Out-Law News | 17 Jun 2022 | 2:49 pm | 1 min. read
The UK Competition and Markets Authority (CMA) has launched a review of competition in the fuel retail market, following a request by business secretary Kwasi Kwarteng.
It comes after Kwarteng wrote to fuel retailers last month and called on them to do “everything possible” to ensure that drivers are getting a fair deal. Earlier this week, he asked for the CMA’s advice on the extent to which competition has “resulted in the fuel duty cut being passed on to consumers, and the reasons for local variations in the price of road fuel.”

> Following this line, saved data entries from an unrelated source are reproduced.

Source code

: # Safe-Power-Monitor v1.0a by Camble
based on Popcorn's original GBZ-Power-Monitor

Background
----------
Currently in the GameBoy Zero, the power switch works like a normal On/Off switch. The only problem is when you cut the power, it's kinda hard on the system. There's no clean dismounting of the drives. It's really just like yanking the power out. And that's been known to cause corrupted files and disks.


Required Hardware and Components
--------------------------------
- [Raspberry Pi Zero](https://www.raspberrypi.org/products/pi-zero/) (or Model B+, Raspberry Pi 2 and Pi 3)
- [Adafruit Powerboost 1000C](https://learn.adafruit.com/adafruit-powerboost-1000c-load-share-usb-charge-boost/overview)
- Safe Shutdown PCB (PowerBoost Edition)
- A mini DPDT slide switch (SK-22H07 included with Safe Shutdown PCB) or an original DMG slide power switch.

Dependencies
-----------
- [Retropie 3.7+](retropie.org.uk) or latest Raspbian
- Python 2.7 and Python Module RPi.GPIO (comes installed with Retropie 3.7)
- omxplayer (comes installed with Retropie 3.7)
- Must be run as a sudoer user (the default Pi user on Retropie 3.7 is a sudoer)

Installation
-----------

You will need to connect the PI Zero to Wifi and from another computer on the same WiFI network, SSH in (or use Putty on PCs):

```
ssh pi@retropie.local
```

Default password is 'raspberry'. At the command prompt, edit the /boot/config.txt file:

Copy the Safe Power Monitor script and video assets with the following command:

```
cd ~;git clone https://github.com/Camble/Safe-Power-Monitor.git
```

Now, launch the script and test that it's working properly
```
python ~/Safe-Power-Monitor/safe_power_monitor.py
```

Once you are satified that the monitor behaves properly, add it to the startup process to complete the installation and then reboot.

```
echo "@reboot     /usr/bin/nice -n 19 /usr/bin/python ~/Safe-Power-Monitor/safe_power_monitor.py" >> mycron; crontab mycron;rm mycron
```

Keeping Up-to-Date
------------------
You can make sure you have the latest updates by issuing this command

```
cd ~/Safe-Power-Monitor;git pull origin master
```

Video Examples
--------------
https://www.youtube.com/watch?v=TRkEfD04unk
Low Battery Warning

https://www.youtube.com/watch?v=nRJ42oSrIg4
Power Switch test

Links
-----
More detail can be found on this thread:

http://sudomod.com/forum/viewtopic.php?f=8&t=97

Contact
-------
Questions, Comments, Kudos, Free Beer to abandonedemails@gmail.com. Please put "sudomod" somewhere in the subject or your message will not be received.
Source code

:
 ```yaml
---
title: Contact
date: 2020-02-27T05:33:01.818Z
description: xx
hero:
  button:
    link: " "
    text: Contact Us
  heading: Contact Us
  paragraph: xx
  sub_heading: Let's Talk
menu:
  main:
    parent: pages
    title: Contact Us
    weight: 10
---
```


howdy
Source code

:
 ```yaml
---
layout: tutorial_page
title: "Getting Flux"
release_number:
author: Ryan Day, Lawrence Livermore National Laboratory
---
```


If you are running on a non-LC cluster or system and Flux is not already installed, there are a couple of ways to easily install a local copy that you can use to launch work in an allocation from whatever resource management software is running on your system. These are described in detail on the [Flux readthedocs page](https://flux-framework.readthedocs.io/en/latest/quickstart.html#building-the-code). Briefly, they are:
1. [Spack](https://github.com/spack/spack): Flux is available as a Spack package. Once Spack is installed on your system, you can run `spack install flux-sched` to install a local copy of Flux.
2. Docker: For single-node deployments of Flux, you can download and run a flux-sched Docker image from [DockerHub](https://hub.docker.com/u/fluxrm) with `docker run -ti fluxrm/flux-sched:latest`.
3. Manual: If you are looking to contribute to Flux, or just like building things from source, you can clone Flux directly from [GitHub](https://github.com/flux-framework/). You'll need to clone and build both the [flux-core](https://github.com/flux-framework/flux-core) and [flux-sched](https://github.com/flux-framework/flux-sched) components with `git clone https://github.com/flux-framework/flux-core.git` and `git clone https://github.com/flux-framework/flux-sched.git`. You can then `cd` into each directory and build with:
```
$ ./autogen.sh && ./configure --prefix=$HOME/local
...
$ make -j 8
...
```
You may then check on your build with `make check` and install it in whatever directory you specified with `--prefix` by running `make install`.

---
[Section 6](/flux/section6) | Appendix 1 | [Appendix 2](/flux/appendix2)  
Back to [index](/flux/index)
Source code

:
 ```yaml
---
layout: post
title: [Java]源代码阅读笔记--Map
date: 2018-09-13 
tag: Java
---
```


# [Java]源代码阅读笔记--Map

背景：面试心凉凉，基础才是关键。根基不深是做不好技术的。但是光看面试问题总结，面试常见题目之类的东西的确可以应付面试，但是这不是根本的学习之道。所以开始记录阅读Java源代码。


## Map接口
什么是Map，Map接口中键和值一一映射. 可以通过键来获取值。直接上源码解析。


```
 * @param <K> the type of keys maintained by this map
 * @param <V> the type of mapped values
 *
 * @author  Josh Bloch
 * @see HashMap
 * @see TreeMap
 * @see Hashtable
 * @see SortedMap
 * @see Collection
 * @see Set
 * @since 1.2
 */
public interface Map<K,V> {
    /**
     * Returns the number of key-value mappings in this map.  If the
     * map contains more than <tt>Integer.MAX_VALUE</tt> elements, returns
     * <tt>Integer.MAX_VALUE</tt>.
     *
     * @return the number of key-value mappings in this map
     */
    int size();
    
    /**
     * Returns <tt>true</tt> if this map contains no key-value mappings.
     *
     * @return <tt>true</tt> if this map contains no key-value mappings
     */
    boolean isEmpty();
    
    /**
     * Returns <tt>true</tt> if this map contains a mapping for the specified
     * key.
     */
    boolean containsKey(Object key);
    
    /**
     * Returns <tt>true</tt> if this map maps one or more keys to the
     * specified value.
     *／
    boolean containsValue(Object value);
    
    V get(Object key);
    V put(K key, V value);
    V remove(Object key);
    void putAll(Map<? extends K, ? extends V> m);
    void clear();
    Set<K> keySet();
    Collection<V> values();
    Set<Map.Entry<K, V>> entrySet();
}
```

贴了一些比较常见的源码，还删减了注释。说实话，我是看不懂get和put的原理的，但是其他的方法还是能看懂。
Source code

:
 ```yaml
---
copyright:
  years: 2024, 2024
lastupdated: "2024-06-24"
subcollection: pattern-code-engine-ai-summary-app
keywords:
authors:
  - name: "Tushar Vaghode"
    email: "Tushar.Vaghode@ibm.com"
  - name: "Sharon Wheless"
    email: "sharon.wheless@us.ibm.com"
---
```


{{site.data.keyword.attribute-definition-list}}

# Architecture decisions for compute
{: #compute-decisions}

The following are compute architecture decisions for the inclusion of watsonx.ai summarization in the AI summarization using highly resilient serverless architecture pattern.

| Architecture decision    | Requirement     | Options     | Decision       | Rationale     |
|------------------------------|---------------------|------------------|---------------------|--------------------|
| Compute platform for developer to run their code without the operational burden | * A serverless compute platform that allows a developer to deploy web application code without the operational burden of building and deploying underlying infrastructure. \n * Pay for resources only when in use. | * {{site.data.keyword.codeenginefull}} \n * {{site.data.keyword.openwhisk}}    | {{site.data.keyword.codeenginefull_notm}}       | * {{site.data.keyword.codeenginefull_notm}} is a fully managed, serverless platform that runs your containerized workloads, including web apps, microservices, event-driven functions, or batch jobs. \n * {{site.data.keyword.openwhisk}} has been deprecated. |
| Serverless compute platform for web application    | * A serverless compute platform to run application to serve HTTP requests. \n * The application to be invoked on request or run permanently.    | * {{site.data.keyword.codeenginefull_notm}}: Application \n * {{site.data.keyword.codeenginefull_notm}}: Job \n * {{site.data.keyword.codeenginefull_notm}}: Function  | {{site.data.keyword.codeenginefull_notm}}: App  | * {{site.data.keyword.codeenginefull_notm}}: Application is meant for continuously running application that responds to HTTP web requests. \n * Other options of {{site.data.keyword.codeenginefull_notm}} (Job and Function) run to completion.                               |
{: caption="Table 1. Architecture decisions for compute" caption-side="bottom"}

In its response (1-page / 115KB PDF), the CMA said global factors such as the war in Ukraine were the “principal drivers” of recent fuel price rises but agreed to carry out a “short and focused” review of the market – including geographical factors and localised competition. The regulator said it would “engage with industry stakeholders and motoring organisations” to gather “solid evidence” for its analysis.
The CMA’s initial report, set to be published on 7 July, will provide advice to government on steps that might be taken to improve outcomes for consumers across the UK. The CMA Board will then consider whether further work, such as a market study, may be necessary. The regulator urged anyone “with evidence of business cartels or other illegal anti-competitive behaviour” to come forward.
Alan Davis, competition law expert at Pinsent Masons, said: “This intervention aligns with the CMA’s strong focus on tackling the cost of living crisis, which has been exacerbated by the ongoing Ukraine conflict. In 2013, the CMA’s predecessor, the Office of Fair Trading, scrutinised the UK’s petrol and diesel fuels sector and did not find significant competition concerns. The upcoming CMA review will be a narrow and truncated exercise, to be completed in less than four weeks rather than the usual one-year timeframe for market studies conducted under the Enterprise Act 2002.”
Davis added: “BEIS has pledged that its resources will be ‘fully available’ to the CMA so it can ‘have access to the best possible up to-date information and analysis’ to inform the CMA’s advice. The short timeframe may, however, place significant pressure on stakeholders required by the CMA to provide information as part of the review. The CMA will also need to ensure that procedural safeguards are observed despite the expedited nature of the review.”
Competition authorities in other European countries, including Germany, are also focusing on escalating fuel prices.